(Note: This post is tangentially related to this earlier MSE question.)
Let $N = q^k n^2$ be an odd perfect number with special/Eulerian prime $q$ satisfying $q \equiv k \equiv 1 \pmod 4$ and $\gcd(q,n)=1$.
It is known that
$$i(q):=\gcd(n^2,\sigma(n^2))=\frac{\sigma(n^2)}{q^k}=\frac{2n^2}{\sigma(q^k)}$$
and this follows easily from the fact that $\gcd(q^k,\sigma(q^k))=1$.

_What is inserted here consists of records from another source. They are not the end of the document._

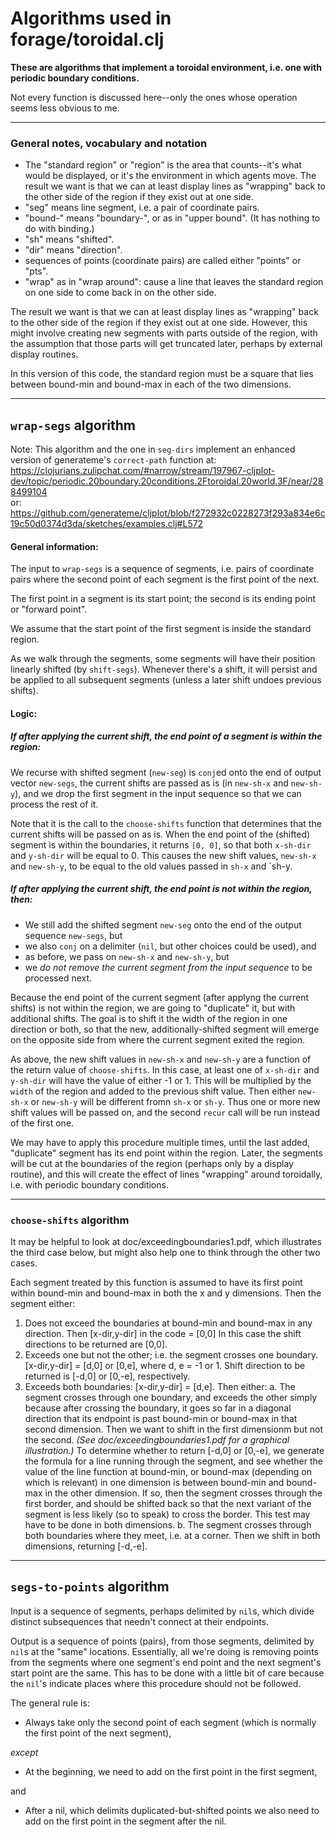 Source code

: Algorithms used in forage/toroidal.clj
==

**These are algorithms that implement a toroidal environment, i.e.
one with periodic boundary conditions.**

Not every function is discussed here--only the ones whose operation
seems less obvious to me.


---

### General notes, vocabulary and notation

- The "standard region" or "region" is the area that counts--it's what 
  would be displayed, or it's the environment in which agents move.  The
  result we want is that we can at least display lines as "wrapping" back
  to the other side of the region if they exist out at one side.
- "seg" means line segment, i.e. a pair of coordinate pairs.
- "bound-" means "boundary-", or as in "upper bound". 
  (It has nothing to do with binding.)
- "sh" means "shifted".
- "dir" means "direction".
- sequences of points (coordinate pairs) are called either "points" or "pts".
- "wrap" as in "wrap around": cause a line that leaves the standard region 
  on one side to come back in on the other side.

The result we want is that we can at least display lines as "wrapping"
back to the other side of the region if they exist out at one side.
However, this might involve creating new segments with parts outside of
the region, with the assumption that those parts will get truncated
later, perhaps by external display routines.

In this version of this code, the standard region must be a square that
lies between bound-min and bound-max in each of the two dimensions.

--- 

## `wrap-segs` algorithm

Note: This algorithm and the one in `seg-dirs` implement an enhanced
version of generateme's `correct-path` function
at:<br/>
https://clojurians.zulipchat.com/#narrow/stream/197967-cljplot-dev/topic/periodic.20boundary.20conditions.2Ftoroidal.20world.3F/near/288499104<br/>
or:<br/>
https://github.com/generateme/cljplot/blob/f272932c0228273f293a834e6c19c50d0374d3da/sketches/examples.clj#L572


#### General information:

The input to `wrap-segs` is a sequence of segments, i.e. pairs of
coordinate pairs where the second point of each segment is the first
point of the next.

The first point in a segment is its start point; the second is its
ending point or "forward point".

We assume that the start point of the first segment is inside the
standard region.

As we walk through the segments, some segments will have their position
linearly shifted (by `shift-segs`).  Whenever there's a shift, it will
persist and be applied to all subsequent segments (unless a later shift
undoes previous shifts).

#### Logic:

##### If after applying the current shift, the end point of a segment *is* within the region:

We recurse with shifted segment (`new-seg`) is `conj`ed onto the end of
output vector `new-segs`, the current shifts are passed as is (in
`new-sh-x` and `new-sh-y`), and we drop the first segment in the input
sequence so that we can process the rest of it.

Note that it is the call to the `choose-shifts` function that determines
that the current shifts will be passed on as is.  When the end point of
the (shifted) segment is within the boundaries, it returns `[0, 0]`, so
that both `x-sh-dir` and `y-sh-dir` will be equal to 0.  This causes the
new shift values, `new-sh-x` and `new-sh-y`, to be equal to the old
values passed in `sh-x` and `sh-y.


##### If after applying the current shift, the end point is *not* within the region, then:

* We still add the shifted segment `new-seg` onto the end of the
  output sequence `new-segs`, but
* we also `conj` on a delimiter (`nil`, but other choices could be used), and
* as before, we pass on `new-sh-x` and `new-sh-y`, but
* we *do not remove the current segment from the input sequence*
  to be processed next.

Because the end point of the current segment (after applyng the current
shifts) is not within the region, we are going to "duplicate" it, but
with additional shifts.  The goal is to shift it the width of the region
in one direction or both, so that the new, additionally-shifted segment
will emerge on the opposite side from where the current segment exited
the region.

As above, the new shift values in `new-sh-x` and `new-sh-y` are a
function of the return value of `choose-shifts`.  In this case, at
least one of `x-sh-dir` and `y-sh-dir` will have the value of either
-1 or 1.  This will be multiplied by the `width` of the region and
added to the previous shift value.  Then either `new-sh-x` or `new-sh-y`
will be different fromn `sh-x` or `sh-y`.  Thus one or more new shift
values will be passed on, and the second `recur` call will be run
instead of the first one.

We may have to apply this procedure multiple times, until the last
added, "duplicate" segment has its end point within the region.  Later,
the segments will be cut at the boundaries of the region (perhaps only
by a display routine), and this will create the effect of lines
"wrapping" around toroidally, i.e. with periodic boundary conditions.

---

### `choose-shifts` algorithm

It may be helpful to look at doc/exceedingboundaries1.pdf, which
illustrates the third case below, but might also help one to think
through the other two cases.

Each segment treated by this function is assumed to have its
first point within bound-min and bound-max in both the x and y
dimensions.  Then the segment either:
  1. Does not exceed the boundaries at bound-min and bound-max
     in any direction.  Then [x-dir,y-dir] in the code = [0,0]
     In this case the shift directions to be returned are [0,0].
  2. Exceeds one but not the other; i.e. the segment crosses one
     boundary. [x-dir,y-dir] = [d,0] or [0,e], where d, e = -1 or 1.
     Shift direction to be returned is [-d,0] or [0,-e], respectively.
  3. Exceeds both boundaries: [x-dir,y-dir] = [d,e].
     Then either:
     a. The segment crosses through one boundary, and exceeds the other
        simply because after crossing the boundary, it goes so far
        in a diagonal direction that its endpoint is past bound-min
        or bound-max in that second dimension.  Then we want to shift
        in the first dimensionm but not the second.
        *(See doc/exceedingboundaries1.pdf for a graphical illustration.)*
        To determine whether to return [-d,0] or [0,-e], we generate
        the formula for a line running through the segment, and see
        whether the value of the line function at bound-min, or bound-max
        (depending on which is relevant) in one dimension is between
        bound-min and bound-max in the other dimension.  If so, then
        the segment crosses through the first border, and should be
        shifted back so that the next variant of the segment is less
        likely (so to speak) to cross the border.  This test may have
        to be done in both dimensions.
     b. The segment crosses through both boundaries where they meet,
        i.e. at a corner.  Then we shift in both dimensions, returning
        [-d,-e].

---

## `segs-to-points` algorithm

Input is a sequence of segments, perhaps delimited by `nil`s, which
divide distinct subsequences that needn't connect at their endpoints.

Output is a sequence of points (pairs), from those segments, delimited
by `nil`s at the "same" locations.  Essentially, all we're doing is
removing points from the segments where one segment's end point and the
next segment's start point are the same.  This has to be done with a little
bit of care because the `nil`'s indicate places where this procedure
should not be followed.

The general rule is:

* Always take only the second point of each segment (which is normally the
first point of the next segment),

*except*

* At the beginning, we need to add on the first point in the first segment,

and

* After a nil, which delimits duplicated-but-shifted points
we also need to add on the first point in the segment after the nil.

Recall that GCD is associative:
$$\gcd(A,\gcd(B,C))=\gcd(\gcd(A,B),C)$$
for positive integers $A, B, C$, and that GCD is commutative:
$$\gcd(D,E)=\gcd(E,D)$$
for positive integers $D, E$.
With these initial considerations out of the way, let us prove the following propositions:
Proposition 1: If $q^k n^2$ is an odd perfect number with special prime $q$, then $$\gcd(n^4,\sigma(n^2))=\gcd(n^2,\sigma(n^2)).$$
Proof: Since $\gcd(q,n)=1$ and $q$ is prime, then
$$1=\gcd(q^k,n^2)=\gcd\Bigg(\frac{\sigma(n^2)}{i(q)},n^2\Bigg)=\frac{\gcd\Bigg(\sigma(n^2),n^2 {i(q)}\Bigg)}{i(q)}=\frac{\gcd\Bigg(\sigma(n^2),{n^2}\cdot{\gcd(n^2,\sigma(n^2))}\Bigg)}{i(q)}.$$
It follows that by GCD Commutativity that
$$1=\frac{\gcd\Bigg(\sigma(n^2),\gcd(n^2{\sigma(n^2)},n^4)\Bigg)}{i(q)}$$
and then, by GCD Associativity, that
$$1=\frac{\gcd\Bigg(\gcd(\sigma(n^2),n^2{\sigma(n^2)}),n^4\Bigg)}{i(q)}.$$
Since $\sigma(n^2) \mid {n^2 \sigma(n^2)}$, then we obtain
$$1=\frac{\gcd(\sigma(n^2),n^4)}{i(q)}$$
from which we get
$$1=\frac{\gcd(n^4,\sigma(n^2))}{i(q)}$$
by GCD Commutativity.
Hence, we finally have
$$\gcd(n^2,\sigma(n^2))=i(q)=\gcd(n^4,\sigma(n^2)),$$
which is what we set out to prove for in Proposition 1.
QED.
Similarly, by considering $\gcd(q^k,n)=1$ as a starting point and following exactly the same line of reasoning as in the proof of Proposition 1, we obtain the following proposition:
Proposition 2: If $q^k n^2$ is an odd perfect number with special prime $q$, then
$$\gcd(n^3,\sigma(n^2))=\gcd(n^2,\sigma(n^2)).$$
Proof: (The proof is left as an exercise for the interested reader.)
Here are my:
QUESTIONS: Could it then be proved that
$$\gcd(n,\sigma(n^2))=\gcd(n^2,\sigma(n^2))?$$
If a(n) (alternative) proof for this last equation is not possible, could you explain why?
Best Answer
On OP's request, I am converting my comment into an answer.
FYI, you idea suggests that if $a$ is such that $1=\gcd(q^k,n^a)$, then $$\gcd(n^2,\sigma(n^2))=\gcd(n^{a+2},\sigma(n^2))$$ holds.
Since $a$ cannot be $−1$, I think that another idea is needed to deal with $\gcd(n,\sigma(n^2))$.